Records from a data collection
───
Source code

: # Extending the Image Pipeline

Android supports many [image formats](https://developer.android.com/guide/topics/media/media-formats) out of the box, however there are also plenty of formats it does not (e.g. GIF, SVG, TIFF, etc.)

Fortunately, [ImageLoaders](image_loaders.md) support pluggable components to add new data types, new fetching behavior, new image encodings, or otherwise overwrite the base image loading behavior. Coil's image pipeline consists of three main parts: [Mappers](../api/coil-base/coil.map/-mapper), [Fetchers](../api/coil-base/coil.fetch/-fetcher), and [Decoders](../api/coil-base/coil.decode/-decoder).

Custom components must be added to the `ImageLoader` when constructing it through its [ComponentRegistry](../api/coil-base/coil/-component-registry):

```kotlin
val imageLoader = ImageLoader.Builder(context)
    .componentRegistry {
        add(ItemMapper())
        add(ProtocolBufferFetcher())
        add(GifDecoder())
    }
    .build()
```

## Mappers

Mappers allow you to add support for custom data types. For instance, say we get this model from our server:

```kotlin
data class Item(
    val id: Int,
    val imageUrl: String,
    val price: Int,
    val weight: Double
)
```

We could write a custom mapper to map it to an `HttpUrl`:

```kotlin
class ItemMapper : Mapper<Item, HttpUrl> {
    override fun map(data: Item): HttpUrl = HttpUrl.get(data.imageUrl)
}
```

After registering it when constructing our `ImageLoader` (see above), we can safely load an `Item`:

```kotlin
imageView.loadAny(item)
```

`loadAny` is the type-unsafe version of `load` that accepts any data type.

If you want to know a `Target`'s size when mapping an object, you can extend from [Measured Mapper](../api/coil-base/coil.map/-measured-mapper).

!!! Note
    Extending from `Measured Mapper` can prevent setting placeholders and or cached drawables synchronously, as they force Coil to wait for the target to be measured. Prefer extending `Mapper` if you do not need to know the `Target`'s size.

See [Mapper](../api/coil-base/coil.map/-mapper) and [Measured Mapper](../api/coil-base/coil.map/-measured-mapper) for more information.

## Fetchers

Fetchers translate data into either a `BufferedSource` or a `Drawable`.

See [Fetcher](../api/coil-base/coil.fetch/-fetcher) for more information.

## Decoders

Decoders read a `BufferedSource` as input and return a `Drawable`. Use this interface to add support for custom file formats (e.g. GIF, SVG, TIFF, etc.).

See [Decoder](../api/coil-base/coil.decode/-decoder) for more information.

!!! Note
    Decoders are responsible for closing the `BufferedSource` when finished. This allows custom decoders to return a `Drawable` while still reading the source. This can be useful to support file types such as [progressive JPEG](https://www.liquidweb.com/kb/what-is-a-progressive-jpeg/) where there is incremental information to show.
───
→ Problem to solve: Copy each line of the records that has "loadAny" in it.

→ Task output:
imageView.loadAny(item)
`loadAny` is the type-unsafe version of `load` that accepts any data type.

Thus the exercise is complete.